### Work instruction
Of all the lines below, return only those starting with the line holding "泉質: ナトリウム－塩化物・炭酸水素塩温泉 (低張性・アルカリ性・温泉)" and going on through the line holding "奈良田 (ならだ) の里温泉は山梨県南巨摩", exactly as written.

### Stored data entries
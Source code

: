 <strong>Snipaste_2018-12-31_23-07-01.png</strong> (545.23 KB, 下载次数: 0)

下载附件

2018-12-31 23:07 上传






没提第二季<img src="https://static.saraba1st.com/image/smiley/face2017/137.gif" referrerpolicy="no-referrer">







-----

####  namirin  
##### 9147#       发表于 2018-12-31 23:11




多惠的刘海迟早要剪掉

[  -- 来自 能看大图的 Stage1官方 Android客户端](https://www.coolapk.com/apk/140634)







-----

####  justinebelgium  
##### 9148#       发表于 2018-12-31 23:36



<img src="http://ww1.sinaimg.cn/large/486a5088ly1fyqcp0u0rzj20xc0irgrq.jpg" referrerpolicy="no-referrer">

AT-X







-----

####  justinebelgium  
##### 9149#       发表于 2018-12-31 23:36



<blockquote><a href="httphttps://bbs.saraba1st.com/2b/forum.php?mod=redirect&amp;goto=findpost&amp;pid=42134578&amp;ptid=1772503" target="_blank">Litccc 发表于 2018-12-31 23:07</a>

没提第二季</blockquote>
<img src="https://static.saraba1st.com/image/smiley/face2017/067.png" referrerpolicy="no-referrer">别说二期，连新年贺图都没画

...

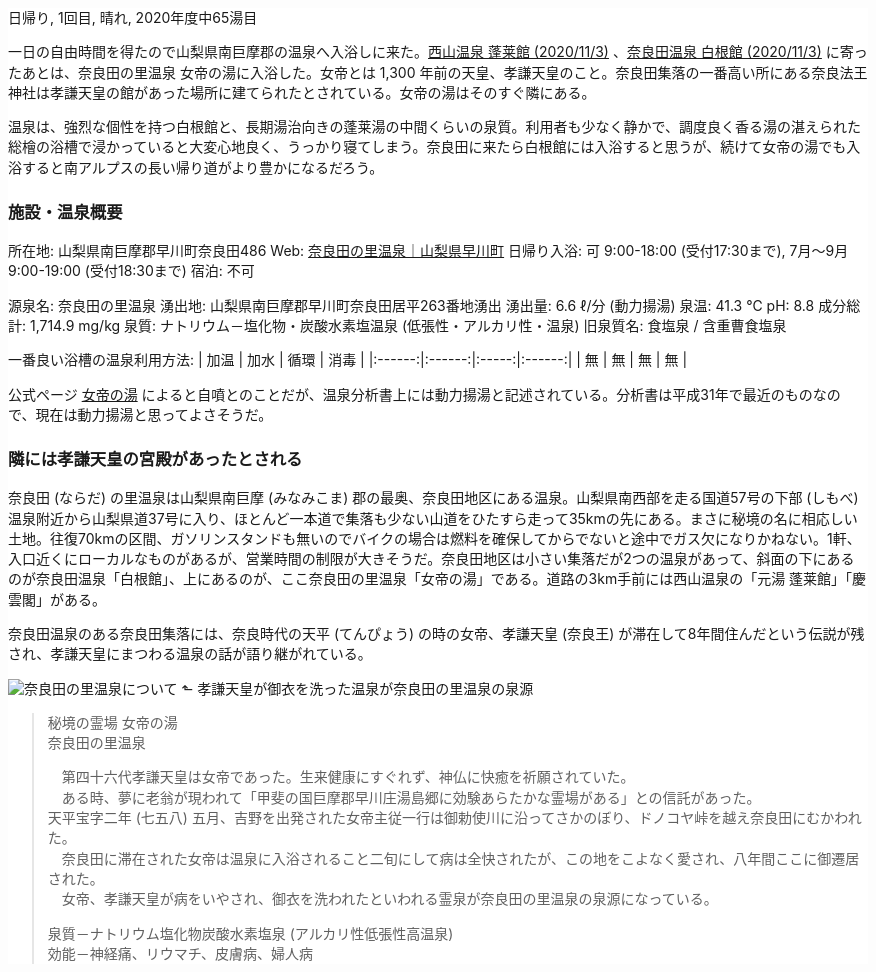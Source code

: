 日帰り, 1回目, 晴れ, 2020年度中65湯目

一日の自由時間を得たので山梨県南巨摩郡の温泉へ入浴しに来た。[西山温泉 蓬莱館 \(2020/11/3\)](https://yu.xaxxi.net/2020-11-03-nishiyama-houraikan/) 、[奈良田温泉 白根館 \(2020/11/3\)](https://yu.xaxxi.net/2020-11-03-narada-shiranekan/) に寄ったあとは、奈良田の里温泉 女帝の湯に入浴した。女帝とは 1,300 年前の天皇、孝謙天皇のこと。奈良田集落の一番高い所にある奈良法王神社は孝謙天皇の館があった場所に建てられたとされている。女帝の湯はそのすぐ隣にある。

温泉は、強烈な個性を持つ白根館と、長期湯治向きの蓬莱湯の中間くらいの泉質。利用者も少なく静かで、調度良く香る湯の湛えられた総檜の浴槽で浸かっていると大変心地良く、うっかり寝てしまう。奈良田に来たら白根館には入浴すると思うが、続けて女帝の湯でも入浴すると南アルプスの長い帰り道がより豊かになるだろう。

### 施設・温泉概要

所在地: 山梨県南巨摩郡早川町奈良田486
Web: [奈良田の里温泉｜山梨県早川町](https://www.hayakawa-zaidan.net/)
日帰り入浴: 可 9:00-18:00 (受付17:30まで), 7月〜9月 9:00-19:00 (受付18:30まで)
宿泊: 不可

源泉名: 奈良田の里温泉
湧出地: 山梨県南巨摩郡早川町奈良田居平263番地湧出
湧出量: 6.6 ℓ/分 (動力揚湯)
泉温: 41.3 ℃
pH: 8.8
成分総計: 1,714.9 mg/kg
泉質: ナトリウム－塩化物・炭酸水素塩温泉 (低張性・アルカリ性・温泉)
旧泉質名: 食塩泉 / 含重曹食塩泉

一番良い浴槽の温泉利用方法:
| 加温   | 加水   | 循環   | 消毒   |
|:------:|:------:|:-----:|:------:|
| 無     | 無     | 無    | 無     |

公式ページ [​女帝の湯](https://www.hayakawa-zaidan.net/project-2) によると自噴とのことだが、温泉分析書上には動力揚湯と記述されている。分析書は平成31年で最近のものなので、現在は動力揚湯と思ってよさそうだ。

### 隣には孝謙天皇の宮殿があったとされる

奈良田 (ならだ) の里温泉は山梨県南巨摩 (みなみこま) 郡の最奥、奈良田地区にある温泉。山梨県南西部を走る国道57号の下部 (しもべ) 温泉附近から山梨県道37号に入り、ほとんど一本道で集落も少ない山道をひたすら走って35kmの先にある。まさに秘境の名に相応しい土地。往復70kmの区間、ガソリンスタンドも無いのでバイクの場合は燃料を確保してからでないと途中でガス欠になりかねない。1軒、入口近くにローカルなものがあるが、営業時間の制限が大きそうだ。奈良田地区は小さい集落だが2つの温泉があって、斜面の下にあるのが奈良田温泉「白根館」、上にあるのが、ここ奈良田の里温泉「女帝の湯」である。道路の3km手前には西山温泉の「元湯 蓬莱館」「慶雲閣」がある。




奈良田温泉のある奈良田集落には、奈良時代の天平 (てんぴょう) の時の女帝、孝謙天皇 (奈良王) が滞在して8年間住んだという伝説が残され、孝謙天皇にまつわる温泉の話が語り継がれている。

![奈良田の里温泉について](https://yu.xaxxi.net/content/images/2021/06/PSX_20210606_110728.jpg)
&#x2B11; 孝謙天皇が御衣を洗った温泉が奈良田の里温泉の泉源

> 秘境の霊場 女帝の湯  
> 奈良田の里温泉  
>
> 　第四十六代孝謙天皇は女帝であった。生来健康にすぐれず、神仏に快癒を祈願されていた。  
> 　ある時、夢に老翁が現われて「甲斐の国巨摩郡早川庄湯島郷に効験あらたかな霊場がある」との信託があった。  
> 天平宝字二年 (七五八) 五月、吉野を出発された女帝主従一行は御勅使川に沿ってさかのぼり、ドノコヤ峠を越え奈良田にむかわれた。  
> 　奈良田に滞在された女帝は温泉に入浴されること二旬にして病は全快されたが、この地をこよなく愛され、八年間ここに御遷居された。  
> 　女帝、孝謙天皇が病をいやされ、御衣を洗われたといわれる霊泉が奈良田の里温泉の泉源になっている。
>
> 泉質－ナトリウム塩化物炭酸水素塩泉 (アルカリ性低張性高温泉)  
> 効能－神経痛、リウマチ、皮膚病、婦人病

### Task solution
泉質: ナトリウム－塩化物・炭酸水素塩温泉 (低張性・アルカリ性・温泉)
旧泉質名: 食塩泉 / 含重曹食塩泉

一番良い浴槽の温泉利用方法:
| 加温   | 加水   | 循環   | 消毒   |
|:------:|:------:|:-----:|:------:|
| 無     | 無     | 無    | 無     |

公式ページ [​女帝の湯](https://www.hayakawa-zaidan.net/project-2) によると自噴とのことだが、温泉分析書上には動力揚湯と記述されている。分析書は平成31年で最近のものなので、現在は動力揚湯と思ってよさそうだ。

### 隣には孝謙天皇の宮殿があったとされる

奈良田 (ならだ) の里温泉は山梨県南巨摩 (みなみこま) 郡の最奥、奈良田地区にある温泉。山梨県南西部を走る国道57号の下部 (しもべ) 温泉附近から山梨県道37号に入り、ほとんど一本道で集落も少ない山道をひたすら走って35kmの先にある。まさに秘境の名に相応しい土地。往復70kmの区間、ガソリンスタンドも無いのでバイクの場合は燃料を確保してからでないと途中でガス欠になりかねない。1軒、入口近くにローカルなものがあるが、営業時間の制限が大きそうだ。奈良田地区は小さい集落だが2つの温泉があって、斜面の下にあるのが奈良田温泉「白根館」、上にあるのが、ここ奈良田の里温泉「女帝の湯」である。道路の3km手前には西山温泉の「元湯 蓬莱館」「慶雲閣」がある。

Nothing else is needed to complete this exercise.